Book Review: Asset Allocation and Private Markets

Asset Allocation and Private Markets: A Guide to Investing with Private Equity, Private Debt and Private Real Assets. 2021. Cyril Demaria, Maurice Pedergnana, Remy He, Roger Rissi and Sarah Debrand. John Wiley & Sons.

Investment in the private market (PM), according to the authors of Asset allocation and private markets, brings some notable challenges. For example, performance analysis is problematic, due to stale prices arising from relatively illiquid trading.

The task is further complicated by the difficulty of calculating correlations between private and public asset returns. Fund managers can game internal rate of return (IRR) calculations by timing company sales or piling up debt to companies in order to pay large dividends. Moreover, volatility is a poor indicator of risk in PMs. Rebalancing is more difficult to implement than in public markets. Secondary markets for private assets are not reliable places to dispose of holdings; in 2008-2009, discounts to net asset value soared to 50% for leveraged buyout funds and more than 70% for venture capital funds. The rates are higher than those of public investments. Factor analysis is not applicable due to the low commercial activity.

Subscribe button

Many endowments and foundations seeking to participate in private markets are disadvantaged by their lack of scale and limited expertise. Investors considering PM participation shouldn’t even think about market timing. Additional obstacles include informational asymmetries; less stringent disclosure requirements than in public markets, with audit not mandatory in some cases; and limited regulatory oversight.

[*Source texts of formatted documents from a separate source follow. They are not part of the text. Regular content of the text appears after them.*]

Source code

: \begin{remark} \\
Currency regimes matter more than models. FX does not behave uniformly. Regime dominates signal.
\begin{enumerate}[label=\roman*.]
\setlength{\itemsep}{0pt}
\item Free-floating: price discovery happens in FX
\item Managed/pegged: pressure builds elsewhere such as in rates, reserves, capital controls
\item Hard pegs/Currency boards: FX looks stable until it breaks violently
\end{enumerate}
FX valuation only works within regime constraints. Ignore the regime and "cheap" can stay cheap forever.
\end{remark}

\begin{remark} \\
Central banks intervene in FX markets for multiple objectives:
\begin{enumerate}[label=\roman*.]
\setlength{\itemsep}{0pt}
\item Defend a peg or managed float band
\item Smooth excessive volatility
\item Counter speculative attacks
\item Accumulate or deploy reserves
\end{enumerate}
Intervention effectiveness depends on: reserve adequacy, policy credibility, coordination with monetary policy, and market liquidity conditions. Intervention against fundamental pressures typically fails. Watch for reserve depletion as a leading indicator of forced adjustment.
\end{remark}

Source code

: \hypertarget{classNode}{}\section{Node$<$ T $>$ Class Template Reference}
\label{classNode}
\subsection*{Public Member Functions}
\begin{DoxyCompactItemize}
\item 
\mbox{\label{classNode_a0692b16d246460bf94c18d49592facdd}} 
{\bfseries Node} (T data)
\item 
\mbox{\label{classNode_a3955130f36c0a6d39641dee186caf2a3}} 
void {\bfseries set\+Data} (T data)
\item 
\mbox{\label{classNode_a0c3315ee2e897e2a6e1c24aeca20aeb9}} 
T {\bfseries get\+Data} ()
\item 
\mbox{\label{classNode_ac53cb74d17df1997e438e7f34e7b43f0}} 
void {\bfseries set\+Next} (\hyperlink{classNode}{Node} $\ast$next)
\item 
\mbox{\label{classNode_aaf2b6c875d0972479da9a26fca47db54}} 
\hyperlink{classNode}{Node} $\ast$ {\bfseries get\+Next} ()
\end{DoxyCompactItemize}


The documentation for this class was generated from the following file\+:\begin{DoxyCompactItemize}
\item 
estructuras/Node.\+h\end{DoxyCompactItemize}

The authors note some countervailing benefits of PM investment. They present data showing that private equity has historically outperformed public equity, on average, and argue that the advantage is not disappearing, despite increased capital flows into the asset class and reduced inefficiencies of the market In addition, private markets offer pure plays in certain industries to which investors can only gain public market exposure through large conglomerates. In addition, private markets allow for wider geographic diversification than their public counterparts.

As its title suggests, this book deals extensively with the critically important issue of asset allocation, viewed in the full context of the public and private market. Drawing on a combination of academic and professional experience, the authors establish a process for determining an investor’s risk horizon and appetite. Below are instructions for structuring multiple potential investment programs and characterizing each by its expected return and likelihood of achievement. The authors provide a particularly useful analysis of the challenges of benchmarking PM performance. This includes a detailed discussion of the relative merits of three metrics: IRR, multiple of invested capital, and public market equivalent. They also provide a practical approach to diversification within a PM category.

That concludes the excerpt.